It just goes to show, that given the slightest level of ambiguity, whether deliberate (conscious denomalization in ER modeling) or not, will invariably generate different semantics to different observers.

Given a chance (new code, new requirements, new assumptions, new anything), the actual semantics of a data model will deviate from its origins. This deviation manifests itself through: performance degradation, logical bugs or through legacy-type symptoms (difficult to change, missing or incomplete documentation, etc.). Most of what we do in our business is try to keep this continuous deviation in check. Tom’s approach is pragmatic: deal with the known problems as they come … it is a deterministic path … he can always make it better … since performance is a good indicator of how much deviation is there, he also concludes one should design for performance (which I agree with ... since he's really arguing for solid programming). I, on the other hand, cannot always make a bad system perform … hence, whenever I get a chance, I try to control those run-away semantics close to the model and as soon as possible (worried more about being able to stand up longer rather than running faster) … I find normalization a good tool for that … the downside? … having to convince people (who sometime don’t give a monkey about it) about potential problems … non-deterministic path … exposed to being labeled dogmatic, alarmist, obsessive, trouble maker, whatever. Everyone remembers the fix for the big problem … not having the problem at all? … a non-event. But I’m learning … Tom’s book is finally being delivered … hey, we are slower here in Canada.

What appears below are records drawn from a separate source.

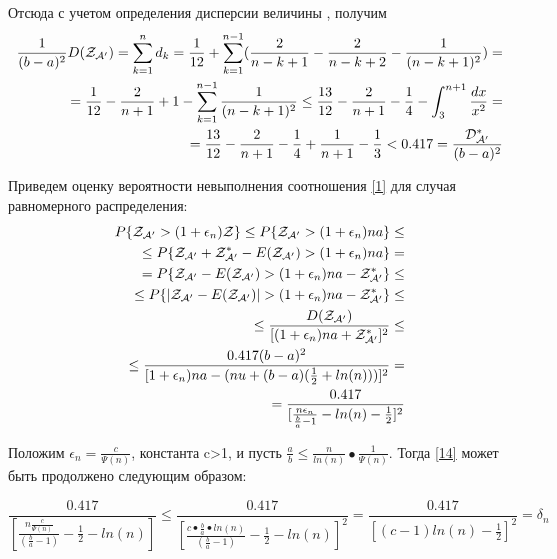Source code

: \documentclass[a4paper, 14pt]{extarticle}
\numberwithin{equation}{section}
\begin{document}
Отсюда с учетом определения дисперсии величины \randomvalue , получим
\begin{equation}
\begin{aligned}
\frac{1}{(b-a)^2} \text{$D(\text{$\mathcal{Z_{A'}}$})$} = \sum_{k=1}^n d_k = \frac{1}{12} + \sum_{k=1}^{n-1} (\frac{2}{n-k+1} - \frac{2}{n-k+2} - \frac{1}{(n-k+1)^2}) = \\
= \frac{1}{12} - \frac{2}{n+1} +1 - \sum_{k=1}^{n-1} \frac{1}{(n-k+1)^2} \leq \frac{13}{12} - \frac{2}{n+1} - \frac{1}{4} - \int_3^{n+1} \frac{dx}{x^2} = \\
= \frac{13}{12} - \frac{2}{n+1} - \frac{1}{4} + \frac{1}{n+1} - \frac{1}{3} < 0.417 = \frac{\text{$\mathcal{D^*_{A'}}$}}{(b-a)^2} 
\end{aligned}
\end{equation}

Приведем оценку вероятности невыполнения соотношения \eqref{1} для случая равномерного распределения:
\begin{equation}\label{14}
\begin{aligned}
P\{ \text{$\mathcal{Z_{A'}}$} > (1+\epsilon_n) \mathcal{Z} \} \leq P\{ \text{$\mathcal{Z_{A'}}$} > (1+\epsilon_n)na \} \leq \\
\leq P\{ \text{$\mathcal{Z_{A'}}$} + \text{$\mathcal{Z^*_{A'}}$} - \text{$E(\text{$\mathcal{Z_{A'}}$})$} > (1+\epsilon_n)na \} = \\
= P \{ \text{$\mathcal{Z_{A'}}$} - \text{$E(\text{$\mathcal{Z_{A'}}$})$} > (1+\epsilon_n)na - \text{$\mathcal{Z^*_{A'}}$} \} \leq \\
\leq P \{ |\text{$\mathcal{Z_{A'}}$} - \text{$E(\text{$\mathcal{Z_{A'}}$})$}| > (1+\epsilon_n)na - \text{$\mathcal{Z^*_{A'}}$} \} \leq \\
\leq \frac{\text{$D(\text{$\mathcal{Z_{A'}}$})$}}{[(1+\epsilon_n)na + \text{$\mathcal{Z^*_{A'}}$}]^2} \leq \\
\leq \frac{0.417(b-a)^2}{[1+\epsilon_n)na-(nu+(b-a)(\frac{1}{2}+ln(n)))]^2} = \\
= \frac{0.417}{[\frac{n\epsilon_n}{\frac{b}{a}-1}-ln(n) -\frac{1}{2}]^2}
\end{aligned}
\end{equation}

Положим $\epsilon_n = \frac{c}{\Psi(n)}$, константа c>1, и пусть $\frac{a}{b} \leq \frac{n}{ln(n)} • \frac{1}{\Psi(n)}$. Тогда \eqref{14} может быть продолжено следующим образом:

\begin{equation}
\frac{0.417}{[\frac{n\frac{c}{\Psi(n)}}{(\frac{b}{a}-1)}-\frac{1}{2}-ln(n)]} \leq \frac{0.417}{[\frac{c•\frac{b}{a}•ln(n)}{(\frac{b}{a}-1)}-\frac{1}{2}-ln(n)]^2} = \frac{0.417}{[(c-1)ln(n)-\frac{1}{2}]^2} = \delta_n
\end{equation}
\end{document}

Again … sorry man for labeling you.

Gabriel


Gabriel

Mark A. Williams, September 30, 2003 - 6:49 pm UTC

Don't worry, I don't feel "labeled" :)

My intent was to have a tiny bit of fun (though unoriginal I realize), and to give the "simple/obvious/easy" answer. Certainly it was not intended to offend, and I hope that it did not. Though there *are* things you can read into the fact that it was a "simple/obvious/easy" response if you are so inclined (just not too much, ok?) - as you observe - "different semantics to different observers".

I understand and respect your viewpoint, and agree with Tom that you have, if nothing else, a full supply of passion.

"Tom’s book is finally being delivered" - I hope that you enjoy the book as much as I have and find it a worthwhile addition to your library.

"we are slower here in Canada" - you need to make the ice colder then :) and I am sure that is not the case.

Thanks,

Mark

Great Debate!

A reader, October 01, 2003 - 4:05 am UTC

Great Debate Friends,
Good to know some of the expert opinions here. I have another similar situation here:
A database to be designed to keep the values against the bookmarks of a word document/ template.
Two approaches:
1. Create a Normalized Table
Template_id, field/bookmark_id, field/bookmark_value

2. Create a De-normalized Table
Template_id, field/bookmark_id_1, field/bookmark_value_1, field/bookmark_id_2, field/bookmark_value_2 …

The second approach certainly provides performance, at the related cost probably when a field/bookmark is added/ deleted. My thoughts are the first one though elegant would be limited in its scalability due to very high LIO. The modifications required when a field/ bookmark is added/ deleted would roughly be the same in both the approaches.

Can I request your opinion here?
Thanks


Tom Kyte
October 01, 2003 - 8:39 am UTC



here, two tables would be called for -- you do not have a documented upper limit on the number of bookmarks and it does not seem to me that there would be one.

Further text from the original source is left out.